*EXERCISE DESCRIPTION*. Scan the entries and copy each line where the word "from" is present.
##### MATERIAL FOR THIS TASK
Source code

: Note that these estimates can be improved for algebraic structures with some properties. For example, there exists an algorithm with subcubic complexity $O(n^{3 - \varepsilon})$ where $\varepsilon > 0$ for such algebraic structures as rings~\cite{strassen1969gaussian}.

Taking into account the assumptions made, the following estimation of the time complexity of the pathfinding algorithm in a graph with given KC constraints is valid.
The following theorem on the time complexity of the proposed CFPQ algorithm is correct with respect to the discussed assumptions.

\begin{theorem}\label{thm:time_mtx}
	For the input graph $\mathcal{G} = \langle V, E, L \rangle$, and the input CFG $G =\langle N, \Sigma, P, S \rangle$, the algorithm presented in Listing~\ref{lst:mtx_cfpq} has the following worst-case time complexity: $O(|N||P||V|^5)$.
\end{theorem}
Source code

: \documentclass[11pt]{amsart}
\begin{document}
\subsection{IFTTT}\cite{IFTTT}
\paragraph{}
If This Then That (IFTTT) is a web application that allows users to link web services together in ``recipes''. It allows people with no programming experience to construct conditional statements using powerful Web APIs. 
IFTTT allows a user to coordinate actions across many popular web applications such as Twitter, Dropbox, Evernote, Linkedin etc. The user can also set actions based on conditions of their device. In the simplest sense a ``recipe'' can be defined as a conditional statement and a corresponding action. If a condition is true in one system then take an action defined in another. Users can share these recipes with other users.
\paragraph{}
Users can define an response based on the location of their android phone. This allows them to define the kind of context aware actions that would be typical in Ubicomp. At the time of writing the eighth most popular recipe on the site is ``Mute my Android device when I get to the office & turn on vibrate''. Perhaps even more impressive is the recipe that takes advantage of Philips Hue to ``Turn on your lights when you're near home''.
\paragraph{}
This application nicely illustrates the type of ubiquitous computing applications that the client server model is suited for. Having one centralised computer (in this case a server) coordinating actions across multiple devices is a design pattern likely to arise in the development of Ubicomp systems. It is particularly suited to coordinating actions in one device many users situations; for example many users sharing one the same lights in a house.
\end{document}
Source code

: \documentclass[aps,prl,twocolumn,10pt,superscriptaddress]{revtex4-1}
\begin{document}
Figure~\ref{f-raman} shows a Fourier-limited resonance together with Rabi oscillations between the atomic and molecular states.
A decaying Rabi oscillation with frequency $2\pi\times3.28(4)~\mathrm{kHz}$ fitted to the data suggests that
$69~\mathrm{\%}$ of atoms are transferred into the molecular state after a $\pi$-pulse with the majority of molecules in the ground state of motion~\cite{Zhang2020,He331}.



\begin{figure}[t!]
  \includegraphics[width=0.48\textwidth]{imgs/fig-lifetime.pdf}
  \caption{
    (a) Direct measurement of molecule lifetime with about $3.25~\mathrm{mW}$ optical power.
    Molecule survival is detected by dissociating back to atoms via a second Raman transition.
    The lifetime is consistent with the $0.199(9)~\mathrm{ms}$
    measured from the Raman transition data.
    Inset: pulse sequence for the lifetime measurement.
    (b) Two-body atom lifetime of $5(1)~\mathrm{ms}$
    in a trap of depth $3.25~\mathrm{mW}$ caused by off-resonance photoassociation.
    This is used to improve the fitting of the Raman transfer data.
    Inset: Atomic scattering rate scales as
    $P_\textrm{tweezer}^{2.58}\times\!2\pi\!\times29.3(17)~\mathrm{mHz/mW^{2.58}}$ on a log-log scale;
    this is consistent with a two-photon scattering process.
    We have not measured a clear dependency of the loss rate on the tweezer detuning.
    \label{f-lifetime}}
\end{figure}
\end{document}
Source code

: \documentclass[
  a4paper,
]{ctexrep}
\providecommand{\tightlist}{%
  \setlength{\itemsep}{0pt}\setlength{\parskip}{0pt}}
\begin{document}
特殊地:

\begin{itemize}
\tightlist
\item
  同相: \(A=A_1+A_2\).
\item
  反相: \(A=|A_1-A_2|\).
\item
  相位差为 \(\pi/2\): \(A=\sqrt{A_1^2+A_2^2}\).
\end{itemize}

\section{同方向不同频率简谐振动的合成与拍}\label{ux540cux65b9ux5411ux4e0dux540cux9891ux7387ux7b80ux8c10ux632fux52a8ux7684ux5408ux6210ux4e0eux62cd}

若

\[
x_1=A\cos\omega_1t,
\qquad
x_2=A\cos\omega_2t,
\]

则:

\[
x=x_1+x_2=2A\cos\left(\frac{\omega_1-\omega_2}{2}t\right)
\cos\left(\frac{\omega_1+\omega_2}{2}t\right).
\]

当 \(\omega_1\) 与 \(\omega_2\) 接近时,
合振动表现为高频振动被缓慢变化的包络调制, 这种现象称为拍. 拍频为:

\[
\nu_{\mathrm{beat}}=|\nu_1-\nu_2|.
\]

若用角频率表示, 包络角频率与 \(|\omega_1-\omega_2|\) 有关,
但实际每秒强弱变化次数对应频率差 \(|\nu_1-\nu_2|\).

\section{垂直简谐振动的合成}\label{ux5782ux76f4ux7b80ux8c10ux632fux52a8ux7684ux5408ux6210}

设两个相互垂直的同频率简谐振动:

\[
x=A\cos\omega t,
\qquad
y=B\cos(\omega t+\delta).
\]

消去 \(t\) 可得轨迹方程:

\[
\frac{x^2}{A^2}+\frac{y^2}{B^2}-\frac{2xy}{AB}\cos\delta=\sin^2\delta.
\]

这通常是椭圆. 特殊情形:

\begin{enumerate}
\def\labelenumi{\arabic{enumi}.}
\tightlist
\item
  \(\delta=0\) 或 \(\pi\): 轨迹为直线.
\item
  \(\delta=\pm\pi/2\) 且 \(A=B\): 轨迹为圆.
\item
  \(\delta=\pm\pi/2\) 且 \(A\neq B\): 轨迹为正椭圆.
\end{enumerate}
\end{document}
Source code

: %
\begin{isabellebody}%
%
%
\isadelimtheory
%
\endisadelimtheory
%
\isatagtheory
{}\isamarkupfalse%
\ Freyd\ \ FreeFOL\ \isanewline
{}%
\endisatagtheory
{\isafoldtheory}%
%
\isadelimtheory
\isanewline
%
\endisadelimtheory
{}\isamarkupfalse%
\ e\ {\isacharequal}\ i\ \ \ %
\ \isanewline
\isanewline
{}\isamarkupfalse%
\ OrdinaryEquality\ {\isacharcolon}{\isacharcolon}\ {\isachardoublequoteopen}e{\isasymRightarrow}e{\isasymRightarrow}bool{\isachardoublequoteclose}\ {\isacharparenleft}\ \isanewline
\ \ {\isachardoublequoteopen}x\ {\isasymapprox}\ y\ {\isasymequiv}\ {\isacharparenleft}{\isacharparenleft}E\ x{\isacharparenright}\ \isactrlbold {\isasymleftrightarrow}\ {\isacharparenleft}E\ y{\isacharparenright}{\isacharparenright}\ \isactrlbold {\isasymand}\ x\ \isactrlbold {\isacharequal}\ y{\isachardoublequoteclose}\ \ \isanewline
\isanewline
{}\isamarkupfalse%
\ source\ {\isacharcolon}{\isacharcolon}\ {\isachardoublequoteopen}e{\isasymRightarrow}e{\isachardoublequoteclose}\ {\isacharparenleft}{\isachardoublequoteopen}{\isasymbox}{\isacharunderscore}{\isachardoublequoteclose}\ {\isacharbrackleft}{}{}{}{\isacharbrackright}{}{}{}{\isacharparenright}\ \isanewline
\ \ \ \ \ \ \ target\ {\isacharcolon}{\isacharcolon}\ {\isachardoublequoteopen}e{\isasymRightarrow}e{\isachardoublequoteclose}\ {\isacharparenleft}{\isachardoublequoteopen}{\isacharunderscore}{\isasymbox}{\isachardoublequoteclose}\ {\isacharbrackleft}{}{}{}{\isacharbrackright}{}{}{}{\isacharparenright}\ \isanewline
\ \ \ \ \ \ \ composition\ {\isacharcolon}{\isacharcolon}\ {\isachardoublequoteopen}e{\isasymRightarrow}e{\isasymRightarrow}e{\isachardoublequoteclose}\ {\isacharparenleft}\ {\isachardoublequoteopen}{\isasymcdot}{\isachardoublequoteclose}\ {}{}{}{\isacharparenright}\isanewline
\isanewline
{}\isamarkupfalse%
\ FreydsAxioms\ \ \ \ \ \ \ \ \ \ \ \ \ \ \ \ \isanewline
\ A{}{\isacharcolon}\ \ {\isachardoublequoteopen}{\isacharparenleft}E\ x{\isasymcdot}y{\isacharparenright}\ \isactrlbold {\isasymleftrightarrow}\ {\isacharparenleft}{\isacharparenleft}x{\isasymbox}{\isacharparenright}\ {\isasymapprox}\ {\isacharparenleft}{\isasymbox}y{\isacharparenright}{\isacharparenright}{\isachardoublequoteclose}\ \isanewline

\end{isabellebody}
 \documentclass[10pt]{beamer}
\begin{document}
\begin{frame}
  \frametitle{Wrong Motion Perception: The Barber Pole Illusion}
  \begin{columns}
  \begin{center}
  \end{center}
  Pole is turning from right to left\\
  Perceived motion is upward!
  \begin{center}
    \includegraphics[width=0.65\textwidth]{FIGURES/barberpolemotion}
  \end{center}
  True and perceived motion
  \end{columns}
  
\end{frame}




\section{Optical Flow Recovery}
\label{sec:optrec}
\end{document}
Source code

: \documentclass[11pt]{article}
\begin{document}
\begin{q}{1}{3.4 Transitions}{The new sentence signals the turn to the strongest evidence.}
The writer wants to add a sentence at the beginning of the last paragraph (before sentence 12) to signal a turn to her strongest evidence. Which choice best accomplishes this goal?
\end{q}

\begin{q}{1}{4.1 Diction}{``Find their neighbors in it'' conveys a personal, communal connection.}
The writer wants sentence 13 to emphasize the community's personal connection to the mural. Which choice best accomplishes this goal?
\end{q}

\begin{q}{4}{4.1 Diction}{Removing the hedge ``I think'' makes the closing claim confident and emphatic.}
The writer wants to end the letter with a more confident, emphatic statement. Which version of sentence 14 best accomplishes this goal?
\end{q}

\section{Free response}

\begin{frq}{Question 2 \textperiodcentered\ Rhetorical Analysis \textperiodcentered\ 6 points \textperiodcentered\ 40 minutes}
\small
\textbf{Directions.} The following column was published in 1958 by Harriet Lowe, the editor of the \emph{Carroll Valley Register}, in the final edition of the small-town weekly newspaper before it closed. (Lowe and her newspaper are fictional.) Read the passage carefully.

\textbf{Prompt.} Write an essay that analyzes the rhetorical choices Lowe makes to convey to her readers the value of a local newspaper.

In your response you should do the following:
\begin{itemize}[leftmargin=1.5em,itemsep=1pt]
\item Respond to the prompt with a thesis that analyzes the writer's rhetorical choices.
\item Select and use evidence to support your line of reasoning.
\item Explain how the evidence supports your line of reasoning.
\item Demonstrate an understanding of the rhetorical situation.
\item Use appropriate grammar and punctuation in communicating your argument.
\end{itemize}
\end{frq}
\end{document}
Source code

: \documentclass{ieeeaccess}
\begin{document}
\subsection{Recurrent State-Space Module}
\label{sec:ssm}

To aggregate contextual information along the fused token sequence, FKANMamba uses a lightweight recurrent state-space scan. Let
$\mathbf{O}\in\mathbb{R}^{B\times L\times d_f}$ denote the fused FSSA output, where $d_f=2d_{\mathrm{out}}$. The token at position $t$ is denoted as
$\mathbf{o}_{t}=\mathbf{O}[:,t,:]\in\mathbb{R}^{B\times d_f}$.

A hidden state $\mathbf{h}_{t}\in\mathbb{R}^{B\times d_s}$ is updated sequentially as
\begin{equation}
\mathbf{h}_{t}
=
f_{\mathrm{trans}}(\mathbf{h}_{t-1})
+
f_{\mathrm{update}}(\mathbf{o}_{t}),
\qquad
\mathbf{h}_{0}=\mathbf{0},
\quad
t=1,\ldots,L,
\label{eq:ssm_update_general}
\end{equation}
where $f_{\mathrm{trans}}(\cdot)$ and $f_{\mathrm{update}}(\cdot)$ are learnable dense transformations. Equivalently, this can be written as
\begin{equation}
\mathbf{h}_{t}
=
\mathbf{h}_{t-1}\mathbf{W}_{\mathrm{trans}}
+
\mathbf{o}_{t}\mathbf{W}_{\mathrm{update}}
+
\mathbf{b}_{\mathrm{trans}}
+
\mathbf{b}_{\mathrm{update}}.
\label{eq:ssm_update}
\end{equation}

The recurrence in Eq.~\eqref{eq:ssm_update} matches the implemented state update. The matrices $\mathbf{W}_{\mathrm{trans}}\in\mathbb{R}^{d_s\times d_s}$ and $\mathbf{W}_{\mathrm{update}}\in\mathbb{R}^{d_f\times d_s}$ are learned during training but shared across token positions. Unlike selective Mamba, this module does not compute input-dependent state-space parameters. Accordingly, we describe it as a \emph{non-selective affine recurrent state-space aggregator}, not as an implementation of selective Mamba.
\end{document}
##########
*WRITTEN SOLUTION*.
    measured from the Raman transition data.
  Pole is turning from right to left\\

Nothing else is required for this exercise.